Lets go over the list and analyze them point by point.
- Python offers two great libraries for handling the majority of this process.
- requests: The requests library lets you download a webpage and find the html contents of it without having to write any boiler plate code. This abstracts a lot of complexity from your code with a few lines of just calling the library.
- beautifulsoup: This is another great library that helps us perform the task in action here. More specifically it analyzes the html contents that the requests library gives back to us and splits it up based on the html tags. Based on this split up and analysis you can perform queries on it as we will see later on this article.
- Automating the process could be added in a plethora of analysis tools that work on the URLs. Some examples of these are:
- Scraping
- Link checking (find broken links etc)
- Web spidering and mirroring
- Analytics
- Error checking and syntactical analysis
- Besides automation now you can add business logic in your code once you have URL extraction. For example if you see a URL in your website going somewhere else you can perform actions on it where otherwise it would be difficult to do manually.
- You can perform operations in batch jobs and scale it out. Typically analyzing a page and extracting links is a very tedious and long process. Having code that runs and performs this for you is life saving and allows you to focus on other more important things.
- Sharing the code with other websites and platforms. Once you implement the code this can become a library and be shared among peers or other projects that could benefit from the things we listed earlier.

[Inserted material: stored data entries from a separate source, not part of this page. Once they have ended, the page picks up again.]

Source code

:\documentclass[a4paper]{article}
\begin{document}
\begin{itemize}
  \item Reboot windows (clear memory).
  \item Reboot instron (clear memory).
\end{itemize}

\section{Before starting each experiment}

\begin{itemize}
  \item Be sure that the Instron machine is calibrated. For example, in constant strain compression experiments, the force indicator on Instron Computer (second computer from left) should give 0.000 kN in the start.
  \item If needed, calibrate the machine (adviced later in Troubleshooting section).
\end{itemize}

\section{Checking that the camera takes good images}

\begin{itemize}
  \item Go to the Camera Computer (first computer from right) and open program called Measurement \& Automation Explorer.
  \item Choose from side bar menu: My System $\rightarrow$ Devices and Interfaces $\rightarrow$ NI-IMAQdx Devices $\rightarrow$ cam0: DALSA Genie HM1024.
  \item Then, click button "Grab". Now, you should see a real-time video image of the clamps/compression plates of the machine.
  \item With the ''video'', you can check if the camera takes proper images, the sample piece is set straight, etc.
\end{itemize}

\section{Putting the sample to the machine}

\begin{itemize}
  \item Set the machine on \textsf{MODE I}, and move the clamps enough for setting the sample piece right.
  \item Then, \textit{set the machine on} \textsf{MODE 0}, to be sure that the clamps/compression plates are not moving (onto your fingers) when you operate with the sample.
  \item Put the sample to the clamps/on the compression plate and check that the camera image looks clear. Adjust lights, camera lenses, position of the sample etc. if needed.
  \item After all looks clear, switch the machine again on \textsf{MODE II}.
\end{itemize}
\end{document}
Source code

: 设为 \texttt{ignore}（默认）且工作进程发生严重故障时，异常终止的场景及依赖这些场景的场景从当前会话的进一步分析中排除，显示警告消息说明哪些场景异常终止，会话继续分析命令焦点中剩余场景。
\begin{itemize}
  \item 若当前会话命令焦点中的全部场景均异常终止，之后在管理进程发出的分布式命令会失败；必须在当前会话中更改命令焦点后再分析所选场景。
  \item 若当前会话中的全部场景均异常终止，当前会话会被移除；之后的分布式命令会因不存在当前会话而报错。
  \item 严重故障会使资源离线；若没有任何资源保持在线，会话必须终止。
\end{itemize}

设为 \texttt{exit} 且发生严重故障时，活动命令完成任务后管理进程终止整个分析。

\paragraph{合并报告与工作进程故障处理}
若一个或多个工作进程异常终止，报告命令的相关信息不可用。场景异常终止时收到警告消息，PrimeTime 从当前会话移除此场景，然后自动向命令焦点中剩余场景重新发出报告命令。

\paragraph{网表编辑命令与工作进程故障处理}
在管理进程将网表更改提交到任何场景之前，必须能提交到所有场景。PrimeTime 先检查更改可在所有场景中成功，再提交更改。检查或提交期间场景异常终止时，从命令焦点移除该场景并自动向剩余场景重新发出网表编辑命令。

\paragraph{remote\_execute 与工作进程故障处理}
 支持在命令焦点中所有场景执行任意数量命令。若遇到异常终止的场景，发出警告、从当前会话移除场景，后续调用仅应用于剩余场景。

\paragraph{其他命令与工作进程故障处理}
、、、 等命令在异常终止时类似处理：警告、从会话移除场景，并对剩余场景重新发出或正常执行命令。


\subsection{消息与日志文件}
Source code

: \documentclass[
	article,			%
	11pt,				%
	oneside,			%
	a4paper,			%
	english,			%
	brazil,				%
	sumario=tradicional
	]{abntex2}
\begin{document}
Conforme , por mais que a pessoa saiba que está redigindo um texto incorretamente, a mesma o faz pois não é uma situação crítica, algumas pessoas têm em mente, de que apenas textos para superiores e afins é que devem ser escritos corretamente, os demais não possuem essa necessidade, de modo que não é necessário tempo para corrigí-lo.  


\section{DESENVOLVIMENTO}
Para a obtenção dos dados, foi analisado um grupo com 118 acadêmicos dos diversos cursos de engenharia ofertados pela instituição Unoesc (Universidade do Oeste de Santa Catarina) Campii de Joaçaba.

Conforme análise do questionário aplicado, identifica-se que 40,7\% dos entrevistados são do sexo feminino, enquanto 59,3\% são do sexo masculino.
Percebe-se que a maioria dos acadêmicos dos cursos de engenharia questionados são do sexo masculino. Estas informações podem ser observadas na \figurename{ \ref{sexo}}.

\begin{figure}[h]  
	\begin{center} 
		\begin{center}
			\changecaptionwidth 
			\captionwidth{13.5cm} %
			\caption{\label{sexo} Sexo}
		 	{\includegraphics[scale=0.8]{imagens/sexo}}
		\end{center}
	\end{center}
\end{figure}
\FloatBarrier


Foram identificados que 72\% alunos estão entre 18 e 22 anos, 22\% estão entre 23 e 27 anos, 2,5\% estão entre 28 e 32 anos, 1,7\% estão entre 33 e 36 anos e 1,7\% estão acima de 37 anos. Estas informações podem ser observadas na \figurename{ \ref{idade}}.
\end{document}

How To Setup BeautifulSoup And Requests
Now that we have listed a few reasons as to why it’s important to have automation in your arsenal, we will cover how to get your environment setup and running.
To do this we assume you have two things installed in your system:
- Python: The Python programming language
- Virtualenv: This is the virtual environment app that Python uses
- PIP: The Python package manager
There’s a lot of resources online documentation how to get those installed in your system so for this guide I am going to skip the part on how to get those installed.
Let’s go over how you can set up now the two packages we described earlier:
- BeautifulSoup
- Requests
To do this we need to follow these steps:
- Initialize a virtual environment that we will use and activate it
- Install the requirements as supplied int he requirements.txt file that I added in the Github repo which you can find here.
This process can be seen below.
$ virtualenv venv created virtual environment CPython3.9.12.final.0-64 in 180ms creator CPython3Posix(dest=/Users/alex/code/unbiased/python-extract-urls-from-page/venv, clear=False, no_vcs_ignore=False, global=False) seeder FromAppData(download=False, pip=bundle, setuptools=bundle, wheel=bundle, via=copy, app_data_dir=/Users/alex/Library/Application Support/virtualenv) added seed packages: pip==22.0.4, setuptools==62.1.0, wheel==0.37.1 activators BashActivator,CShellActivator,FishActivator,NushellActivator,PowerShellActivator,PythonActivator $ source venv/bin/activate $ pip install -r requirements.txt Collecting requests Using cached requests-2.27.1-py2.py3-none-any.whl (63 kB) Collecting beautifulsoup4 Downloading beautifulsoup4-4.11.1-py3-none-any.whl (128 kB) ━━━━━━━━━━━━━━━━━━━━━━━━━━━━━━━━━━━━━━━━ 128.2/128.2 KB 2.0 MB/s eta 0:00:00 Collecting idna<4,>=2.5 Using cached idna-3.3-py3-none-any.whl (61 kB) Collecting urllib3<1.27,>=1.21.1 Using cached urllib3-1.26.9-py2.py3-none-any.whl (138 kB) Collecting certifi>=2017.4.17 Using cached certifi-2021.10.8-py2.py3-none-any.whl (149 kB) Collecting charset-normalizer~=2.0.0 Using cached charset_normalizer-2.0.12-py3-none-any.whl (39 kB) Collecting soupsieve>1.2 Downloading soupsieve-2.3.2.post1-py3-none-any.whl (37 kB) Installing collected packages: certifi, urllib3, soupsieve, idna, charset-normalizer, requests, beautifulsoup4 Successfully installed beautifulsoup4-4.11.1 certifi-2021.10.8 charset-normalizer-2.0.12 idna-3.3 requests-2.27.1 soupsieve-2.3.2.post1 urllib3-1.26.9
As you can see this has successfully installed the Python dependencies in our system. We can now proceed into checking how we can implement the code that makes use of these libraries and puts everything together.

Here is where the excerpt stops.